From Publishers Weekly

"How did you figure a six-month-old Jewish infant must be killed—was it an enemy?" Goldensohn asked Otto Ohlendorf at Nuremberg. "In the child," explained the SS lieutenant general, "we see the grown-up." Goldensohn, an army psychiatrist, was assigned in 1946 to the Nuremberg trials. In his evaluations of the German defendants, he quickly got over his shock at their casual acceptance of Nazi doctrine and refusal to take personal responsibility for their acts. Goldensohn died in 1961, and recently his brother Eli collected the long-stored transcripts edited by historian Gellately (The Gestapo and German Society). Goldensohn tried to coax childhood memories from the men, seeking early motivations for later monstrousness, and found little to go on. Most were ordinary people who took unexpected opportunities in politically festering interwar Germany. Few expressed even meager repentance, blaming betrayal of the Nazi ideal for the thwarting of the Garden of Eden promised by Hitler, who remained for them a political and military genius. Goldensohn's conversations with these men are perturbing because most of the them seem like many of us except for the circumstances that lured them into opportunistic deviance. Goldensohn may not have left a headline-making legacy of belated revelations, but he has complicated further the tapestry of evil. 31 photos.
Copyright © Reed Business Information, a division of Reed Elsevier Inc. All rights reserved. --This text refers to an out of print or unavailable edition of this title.

From Booklist

In 1946 Goldensohn, a U.S. Army psychiatrist, conducted a series of interviews with many of the defendants and witnesses as the Nuremberg war-crimes trials unfolded. Until Gellately edited them, these interviews have been unavailable to the public.

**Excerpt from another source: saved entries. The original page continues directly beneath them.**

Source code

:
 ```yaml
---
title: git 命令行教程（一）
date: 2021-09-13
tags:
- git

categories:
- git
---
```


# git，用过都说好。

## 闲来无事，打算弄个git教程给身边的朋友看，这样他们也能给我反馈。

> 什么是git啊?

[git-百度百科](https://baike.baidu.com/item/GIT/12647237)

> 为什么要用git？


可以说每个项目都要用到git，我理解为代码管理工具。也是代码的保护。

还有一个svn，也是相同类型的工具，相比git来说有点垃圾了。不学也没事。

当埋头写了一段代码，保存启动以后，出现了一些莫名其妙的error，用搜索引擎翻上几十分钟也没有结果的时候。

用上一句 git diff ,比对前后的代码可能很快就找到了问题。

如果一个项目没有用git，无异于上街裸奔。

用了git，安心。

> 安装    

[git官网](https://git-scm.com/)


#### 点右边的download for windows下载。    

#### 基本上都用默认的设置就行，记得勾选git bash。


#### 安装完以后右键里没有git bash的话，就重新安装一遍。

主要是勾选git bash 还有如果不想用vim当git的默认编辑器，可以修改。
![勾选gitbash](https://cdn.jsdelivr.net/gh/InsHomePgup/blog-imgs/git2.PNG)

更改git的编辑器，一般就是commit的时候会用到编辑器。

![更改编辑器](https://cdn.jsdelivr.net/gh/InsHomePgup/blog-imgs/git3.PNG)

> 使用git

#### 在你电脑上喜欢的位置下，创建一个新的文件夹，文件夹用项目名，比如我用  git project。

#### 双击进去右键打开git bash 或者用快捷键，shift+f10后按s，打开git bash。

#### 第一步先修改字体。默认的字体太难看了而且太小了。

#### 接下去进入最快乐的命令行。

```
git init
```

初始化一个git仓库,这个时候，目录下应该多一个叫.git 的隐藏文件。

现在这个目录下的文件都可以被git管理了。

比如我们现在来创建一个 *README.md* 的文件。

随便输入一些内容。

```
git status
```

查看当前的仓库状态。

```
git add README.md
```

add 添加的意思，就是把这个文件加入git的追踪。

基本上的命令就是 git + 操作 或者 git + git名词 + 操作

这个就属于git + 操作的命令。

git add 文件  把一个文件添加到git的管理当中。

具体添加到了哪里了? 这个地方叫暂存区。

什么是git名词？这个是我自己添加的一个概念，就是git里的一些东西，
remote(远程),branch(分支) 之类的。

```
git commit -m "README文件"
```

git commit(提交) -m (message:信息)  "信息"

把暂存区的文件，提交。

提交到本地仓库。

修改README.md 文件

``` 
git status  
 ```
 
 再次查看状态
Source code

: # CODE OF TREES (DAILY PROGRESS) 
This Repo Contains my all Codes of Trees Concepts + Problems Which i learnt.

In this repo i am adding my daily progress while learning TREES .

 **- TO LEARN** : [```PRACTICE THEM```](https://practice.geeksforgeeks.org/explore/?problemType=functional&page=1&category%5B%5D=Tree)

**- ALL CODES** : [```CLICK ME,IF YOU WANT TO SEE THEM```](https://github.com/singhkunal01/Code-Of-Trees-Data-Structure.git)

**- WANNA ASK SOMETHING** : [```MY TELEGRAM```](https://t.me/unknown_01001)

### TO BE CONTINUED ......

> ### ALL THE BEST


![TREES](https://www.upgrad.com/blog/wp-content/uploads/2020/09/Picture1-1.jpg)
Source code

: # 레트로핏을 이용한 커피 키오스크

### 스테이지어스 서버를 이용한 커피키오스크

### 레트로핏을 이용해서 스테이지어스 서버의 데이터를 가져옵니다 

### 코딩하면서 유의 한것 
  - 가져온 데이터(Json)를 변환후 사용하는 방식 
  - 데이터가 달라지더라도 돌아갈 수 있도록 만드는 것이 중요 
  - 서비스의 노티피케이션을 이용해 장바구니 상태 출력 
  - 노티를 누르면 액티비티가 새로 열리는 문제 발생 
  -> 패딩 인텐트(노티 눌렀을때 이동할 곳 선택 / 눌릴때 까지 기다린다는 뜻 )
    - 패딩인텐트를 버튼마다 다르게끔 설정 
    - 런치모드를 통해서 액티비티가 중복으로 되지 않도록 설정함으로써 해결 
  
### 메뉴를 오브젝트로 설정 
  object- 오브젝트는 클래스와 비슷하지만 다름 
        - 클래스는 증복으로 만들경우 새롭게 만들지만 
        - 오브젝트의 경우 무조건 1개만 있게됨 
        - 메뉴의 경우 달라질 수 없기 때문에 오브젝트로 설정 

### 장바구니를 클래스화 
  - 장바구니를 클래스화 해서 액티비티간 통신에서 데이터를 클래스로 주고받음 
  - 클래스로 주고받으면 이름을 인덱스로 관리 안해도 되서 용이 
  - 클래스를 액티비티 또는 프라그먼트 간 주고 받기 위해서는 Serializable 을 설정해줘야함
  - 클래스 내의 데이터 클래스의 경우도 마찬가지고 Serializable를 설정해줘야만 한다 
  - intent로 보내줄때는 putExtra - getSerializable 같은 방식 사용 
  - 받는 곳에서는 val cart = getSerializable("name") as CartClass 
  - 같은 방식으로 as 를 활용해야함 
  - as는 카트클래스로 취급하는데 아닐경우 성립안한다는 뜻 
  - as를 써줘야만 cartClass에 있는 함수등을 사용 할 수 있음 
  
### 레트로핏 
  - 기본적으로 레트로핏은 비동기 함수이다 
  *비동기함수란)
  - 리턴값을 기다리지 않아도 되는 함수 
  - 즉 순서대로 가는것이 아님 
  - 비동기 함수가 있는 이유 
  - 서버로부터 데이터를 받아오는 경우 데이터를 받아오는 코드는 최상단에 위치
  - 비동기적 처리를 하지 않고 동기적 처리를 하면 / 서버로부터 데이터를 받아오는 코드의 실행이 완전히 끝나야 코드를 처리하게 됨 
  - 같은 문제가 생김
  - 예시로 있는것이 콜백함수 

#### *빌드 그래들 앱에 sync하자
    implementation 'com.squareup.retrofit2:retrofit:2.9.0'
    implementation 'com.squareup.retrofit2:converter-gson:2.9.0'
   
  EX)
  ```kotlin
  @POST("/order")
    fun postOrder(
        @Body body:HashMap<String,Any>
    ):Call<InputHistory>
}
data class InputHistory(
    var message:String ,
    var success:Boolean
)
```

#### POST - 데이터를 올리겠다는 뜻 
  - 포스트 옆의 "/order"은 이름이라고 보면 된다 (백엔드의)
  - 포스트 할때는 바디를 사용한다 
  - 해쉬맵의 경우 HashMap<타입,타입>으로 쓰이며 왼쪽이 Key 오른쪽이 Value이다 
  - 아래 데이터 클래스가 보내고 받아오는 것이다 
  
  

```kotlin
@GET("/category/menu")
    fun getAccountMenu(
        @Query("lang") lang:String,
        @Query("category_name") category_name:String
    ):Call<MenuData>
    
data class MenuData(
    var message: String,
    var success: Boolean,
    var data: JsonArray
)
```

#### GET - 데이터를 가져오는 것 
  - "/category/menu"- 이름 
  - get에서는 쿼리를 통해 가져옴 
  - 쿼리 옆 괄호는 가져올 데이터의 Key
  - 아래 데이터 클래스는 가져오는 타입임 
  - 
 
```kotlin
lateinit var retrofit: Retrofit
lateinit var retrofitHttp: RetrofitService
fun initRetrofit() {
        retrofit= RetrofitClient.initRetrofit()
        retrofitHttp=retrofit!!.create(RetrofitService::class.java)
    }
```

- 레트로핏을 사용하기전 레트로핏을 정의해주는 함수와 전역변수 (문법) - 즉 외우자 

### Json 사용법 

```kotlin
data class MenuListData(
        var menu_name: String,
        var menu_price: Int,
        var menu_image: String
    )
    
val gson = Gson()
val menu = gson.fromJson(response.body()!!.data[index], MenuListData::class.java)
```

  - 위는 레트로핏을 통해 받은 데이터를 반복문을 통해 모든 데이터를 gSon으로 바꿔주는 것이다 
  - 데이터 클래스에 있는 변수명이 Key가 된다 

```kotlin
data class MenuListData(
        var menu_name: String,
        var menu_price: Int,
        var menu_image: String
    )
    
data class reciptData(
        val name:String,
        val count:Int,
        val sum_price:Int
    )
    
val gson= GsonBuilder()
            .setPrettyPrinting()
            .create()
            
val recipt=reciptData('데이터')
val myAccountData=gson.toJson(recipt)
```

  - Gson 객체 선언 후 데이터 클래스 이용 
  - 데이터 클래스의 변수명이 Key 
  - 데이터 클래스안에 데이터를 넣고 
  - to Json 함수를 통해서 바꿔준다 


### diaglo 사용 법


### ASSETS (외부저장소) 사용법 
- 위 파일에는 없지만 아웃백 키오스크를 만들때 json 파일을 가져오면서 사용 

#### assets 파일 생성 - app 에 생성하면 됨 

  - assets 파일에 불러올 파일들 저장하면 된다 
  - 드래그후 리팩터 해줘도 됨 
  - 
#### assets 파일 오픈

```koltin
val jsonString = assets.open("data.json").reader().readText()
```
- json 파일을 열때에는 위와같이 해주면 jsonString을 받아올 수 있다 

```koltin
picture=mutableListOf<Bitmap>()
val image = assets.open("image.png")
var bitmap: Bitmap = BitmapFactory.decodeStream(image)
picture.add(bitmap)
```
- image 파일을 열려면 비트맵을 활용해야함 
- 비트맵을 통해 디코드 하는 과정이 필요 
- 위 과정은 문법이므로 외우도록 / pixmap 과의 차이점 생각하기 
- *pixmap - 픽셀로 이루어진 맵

Virtually all of the top Nazi officials tried at Nuremberg are interviewed here, and their responses make for fascinating yet chilling reading. There are few surprises. Most of the defendants insist that they were unaware of the extermination camps, and many of them say they now realize the criminal nature of Hitler, Himmler, and Goebbels. What is striking about them is what Hannah Arendt called the sheer "banality of evil." These men, with the possible exception of Julius Streicher, don't come across as fire-breathing monsters or even fanatics. In fact, under other circumstances, some of them would be viewed as rather decent. Goering, who was the charismatic "star" of court proceedings, was clearly a man of considerable intelligence and charm. Yet most of these men willingly played integral parts in a machine that practiced atrocities as a matter of routine. Without necessarily intending to do so, these men reveal how easily totalitarian systems can induce acquiescence to or even enthusiastic participation in evil. Jay Freeman
Copyright © American Library Association. All rights reserved --This text refers to an out of print or unavailable edition of this title.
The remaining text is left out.